A report issued last week by Legislative Finance Committee auditors raises troubling questions about the state’s capital outlay process.
The bottom line: The state spent about $600,000 to renovate and preserve an abandoned school house in Ribera in San Miguel County and then turned around and sold the unfinished building for $39,000 to the non-profit group that donated it in the first place.
Money went to stabilize walls, remove a roof with asbestos and other work. The building didn’t have a floor, roof, windows, doors and some walls weren’t compete when it was sold. According to Cultural Affairs Secretary Veronica Gonzales it would have taken an additional $1 million to complete the project.
The project was initially championed by Gov. Bill Richardson’s administration, but the decision to sell it was made after Gov. Susana Martinez became governor.

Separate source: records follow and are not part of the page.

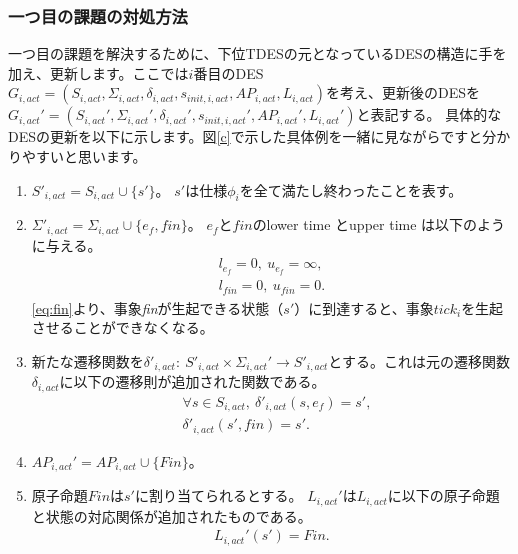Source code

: \documentclass[ 10pt]{jsarticle}
\newcommand{\req}[1]{\eqref{#1}}
\begin{document}
\subsubsection{一つ目の課題の対処方法}
一つ目の課題を解決するために、下位TDESの元となっているDESの構造に手を加え、更新します。ここでは$i$番目のDES $G_{i,\textit{act}}=(S_{i,\textit{act}},\Sigma_{i,\textit{act}},\delta_{i,\textit{act}},s_{\textit{init},i,\textit{act}},\textit{AP}_{i,\textit{act}},L_{i,\textit{act}})$を考え、更新後のDESを$G_{i,\textit{act}}'=(S_{i,\textit{act}}',\Sigma_{i,\textit{act}}',\delta_{i,\textit{act}}',s_{\textit{init},i,\textit{act}}',\textit{AP}_{i,\textit{act}}',L_{i,\textit{act}}')$と表記する。
具体的なDESの更新を以下に示します。図\ref{c}で示した具体例を一緒に見ながらですと分かりやすいと思います。
%
\begin{enumerate}
\item
$S'_{i,\textit{act}}=S_{i,\textit{act}}\cup\{s'\}$。
$s'$は仕様$\phi_i$を全て満たし終わったことを表す。
\item
$\Sigma'_{i,\textit{act}}=\Sigma_{i,\textit{act}}\cup\{e_f,\textit{fin}\}$。
$e_f$と$\textit{fin}$のlower time とupper time は以下のように与える。
\begin{align}
l_{e_f}=0,\ u_{e_f}=\infty,\\
l_{\textit{fin}}=0,\ u_{\textit{fin}}=0.\label{eq:fin}
\end{align}
\req{eq:fin}より、事象\textit{fin}が生起できる状態（$s'$）に到達すると、事象$\textit{tick}_i$を生起させることができなくなる。
\item
新たな遷移関数を$\delta'_{i,act}:~S'_{i,\textit{act}}\times \Sigma_{i,\textit{act}}'\to S'_{i,\textit{act}}$とする。これは元の遷移関数$\delta_{i,act}$に以下の遷移則が追加された関数である。
\begin{align}
&\forall s\in S_{i,\textit{act}}, ~\delta'_{i,act}(s,e_f)=s',\\
&\delta'_{i,act}(s',\textit{fin})=s'.\label{delta:fin}
\end{align}
\item
$\textit{AP}_{i,\textit{act}}'=\textit{AP}_{i,\textit{act}}\cup\{\textit{Fin}\}$。
\item
原子命題$\textit{Fin}$は$s'$に割り当てられるとする。
$L_{i,\textit{act}}'$は$L_{i,\textit{act}}$に以下の原子命題と状態の対応関係が追加されたものである。
\begin{align}
L_{i,\textit{act}}'(s')=\textit{Fin}.
\end{align}
%
\end{enumerate}
\end{document}
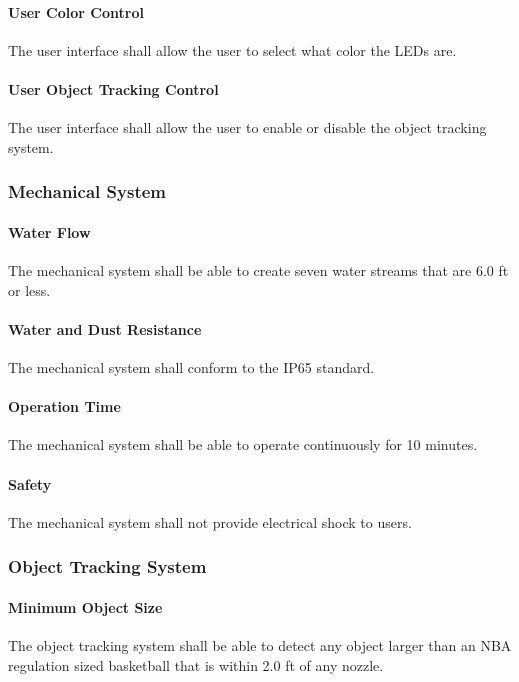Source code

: \paragraph{User Color Control}
The user interface shall allow the user to select what color the LEDs are.

\paragraph{User Object Tracking Control}
The user interface shall allow the user to enable or disable the object tracking system.

\subsubsection{Mechanical System}

\paragraph{Water Flow}
The mechanical system shall be able to create seven water streams that are 6.0 ft or less. 

\paragraph{Water and Dust Resistance}
The mechanical system shall conform to the IP65 standard.   

\paragraph{Operation Time}
The mechanical system shall be able to operate continuously for 10 minutes. 

\paragraph{Safety}
The mechanical system shall not provide electrical shock to users. 

\subsubsection{Object Tracking System}

\paragraph{Minimum Object Size}
The object tracking system shall be able to detect any object larger than an NBA regulation sized basketball that is within 2.0 ft of any nozzle.

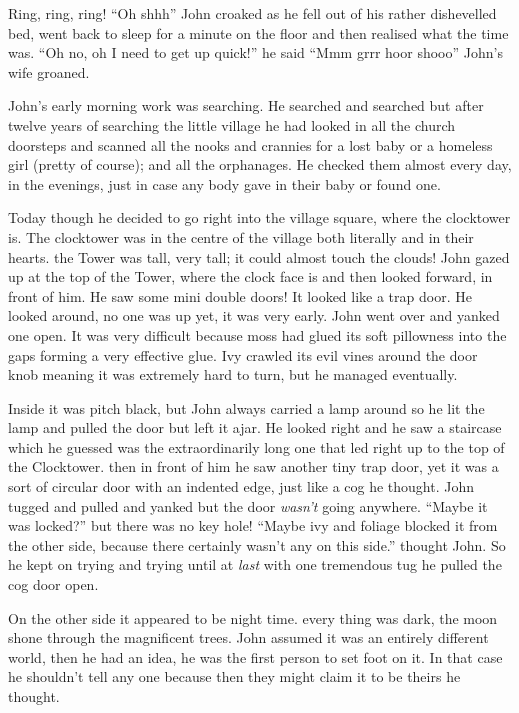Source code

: Ring, ring, ring! ``Oh shhh'' John croaked as he fell out of his rather
dishevelled bed, went back to sleep for a minute on the floor and then
realised what the time was. ``Oh no, oh I need to get up quick!'' he
said ``Mmm grrr hoor shooo'' John's wife groaned.

John's early morning work was searching. He searched and searched but
after twelve years of searching the little village he had looked in all
the church doorsteps and scanned all the nooks and crannies for a lost
baby or a homeless girl (pretty of course); and all the orphanages. He
checked them almost every day, in the evenings, just in case any body
gave in their baby or found one.

Today though he decided to go right into the village square, where the
clocktower is. The clocktower was in the centre of the village both
literally and in their hearts. the Tower was tall, very tall; it could
almost touch the clouds! John gazed up at the top of the Tower, where
the clock face is and then looked forward, in front of him. He saw some
mini double doors! It looked like a trap door. He looked around, no one
was up yet, it was very early. John went over and yanked one open. It
was very difficult because moss had glued its soft pillowness into the
gaps forming a very effective glue. Ivy crawled its evil vines around
the door knob meaning it was extremely hard to turn, but he managed
eventually.

Inside it was pitch black, but John always carried a lamp around so he
lit the lamp and pulled the door but left it ajar. He looked right and
he saw a staircase which he guessed was the extraordinarily long one
that led right up to the top of the Clocktower. then in front of him he
saw another tiny trap door, yet it was a sort of circular door with an
indented edge, just like a cog he thought. John tugged and pulled and
yanked but the door \emph{wasn't} going anywhere. ``Maybe it was
locked?'' but there was no key hole! ``Maybe ivy and foliage blocked it
from the other side, because there certainly wasn't any on this side.''
thought John. So he kept on trying and trying until at \emph{last} with
one tremendous tug he pulled the cog door open.

On the other side it appeared to be night time. every thing was dark,
the moon shone through the magnificent trees. John assumed it was an
entirely different world, then he had an idea, he was the first person
to set foot on it. In that case he shouldn't tell any one because then
they might claim it to be theirs he thought.

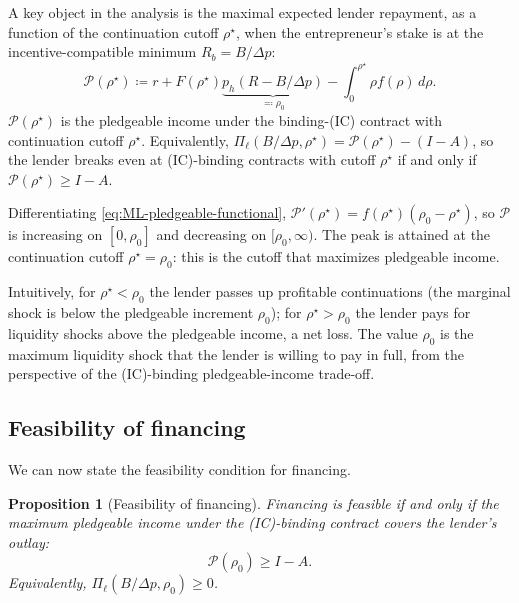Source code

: \documentclass[11pt,a4paper,oneside]{book}
\def\geq{\geqslant}
\theoremstyle{plain}
\newtheorem{proposition}[theorem]{Proposition}
\theoremstyle{definition}
\theoremstyle{remark}
\numberwithin{equation}{chapter}
\begin{document}
A key object in the analysis is the maximal expected lender repayment, as a function of the continuation cutoff $\rho^\star$, when the entrepreneur's stake is at the incentive-compatible minimum $R_b = B/\Delta p$:
\begin{equation}\label{eq:ML-pledgeable-functional}
  \mathcal{P}(\rho^\star) \coloneqq r + F(\rho^\star) \underbrace{p_h (R - B/\Delta p)}_{\eqqcolon \rho_0} - \int_0^{\rho^\star} \rho f(\rho) \, d\rho.
\end{equation}
$\mathcal{P}(\rho^\star)$ is the pledgeable income under the binding-(IC) contract with continuation cutoff $\rho^\star$.
Equivalently, $\Pi_\ell(B/\Delta p, \rho^\star) = \mathcal{P}(\rho^\star) - (I - A)$, so the lender breaks even at (IC)-binding contracts with cutoff $\rho^\star$ if and only if $\mathcal{P}(\rho^\star) \geq I - A$.

Differentiating \eqref{eq:ML-pledgeable-functional}, $\mathcal{P}'(\rho^\star) = f(\rho^\star)(\rho_0 - \rho^\star)$, so $\mathcal{P}$ is increasing on $[0, \rho_0]$ and decreasing on $[\rho_0, \infty)$.
The peak is attained at the continuation cutoff $\rho^\star = \rho_0$: this is the cutoff that maximizes pledgeable income.

Intuitively, for $\rho^\star < \rho_0$ the lender passes up profitable continuations (the marginal shock is below the pledgeable increment $\rho_0$); for $\rho^\star > \rho_0$ the lender pays for liquidity shocks above the pledgeable income, a net loss.
The value $\rho_0$ is the maximum liquidity shock that the lender is willing to pay in full, from the perspective of the (IC)-binding pledgeable-income trade-off.

\subsection{Feasibility of financing}

We can now state the feasibility condition for financing.

\begin{proposition}[Feasibility of financing]\label{prop:ML-feasibility}
Financing is feasible if and only if the maximum pledgeable income under the (IC)-binding contract covers the lender's outlay:
\begin{equation}\label{eq:ML-feasibility}
  \mathcal{P}(\rho_0) \geq I - A.
\end{equation}
Equivalently, $\Pi_\ell(B/\Delta p, \rho_0) \geq 0$.
\end{proposition}
\end{document}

Purchasing the building was Los Pueblos Community Council, a non-profit organization that initially pushed to transform the building into a community center.
Sen. John Arthur Smith, a Democrat from Deming, told The Associated Press that the state lacked good oversight of capital improvement projects, and he is absolutely correct.
New Mexico is a poor state with many needs, and to have $600,000 effectively poured down the drain is inexcusable.
That money could have been used to upgrade leaky city of Las Vegas waterlines or to help the El Creston Mutual Domestic Water Association get water to the people in its area who have had their wells go dry in recent years. It could have gone to school renovation projects in Pecos or Mora or to upgrade San Miguel County’s antiquated computer system, which is hampering the San Miguel County Treasurer’s collection efforts. It could have been used to improve roads in the area.
We take no issue with a small community like Ribera pushing for a community center or any other project that improves the quality of life of its citizens. But those projects need to make sense, and they need to be cost-effective for the taxpayers. Clearly, this project didn’t, and that’s unfortunate given the great needs that exist in this area.
If there’s a lesson to be learned from this debacle it’s that everyone involved in the capital outlay process — from the governor and state lawmakers to local officials and the heads of state agencies — needs to make sure that they’ve done their homework on the projects they’re championing and that they’re viable. Otherwise, more capital outlay dollars will be wasted. And the hardworking taxpayers of this state deserve better.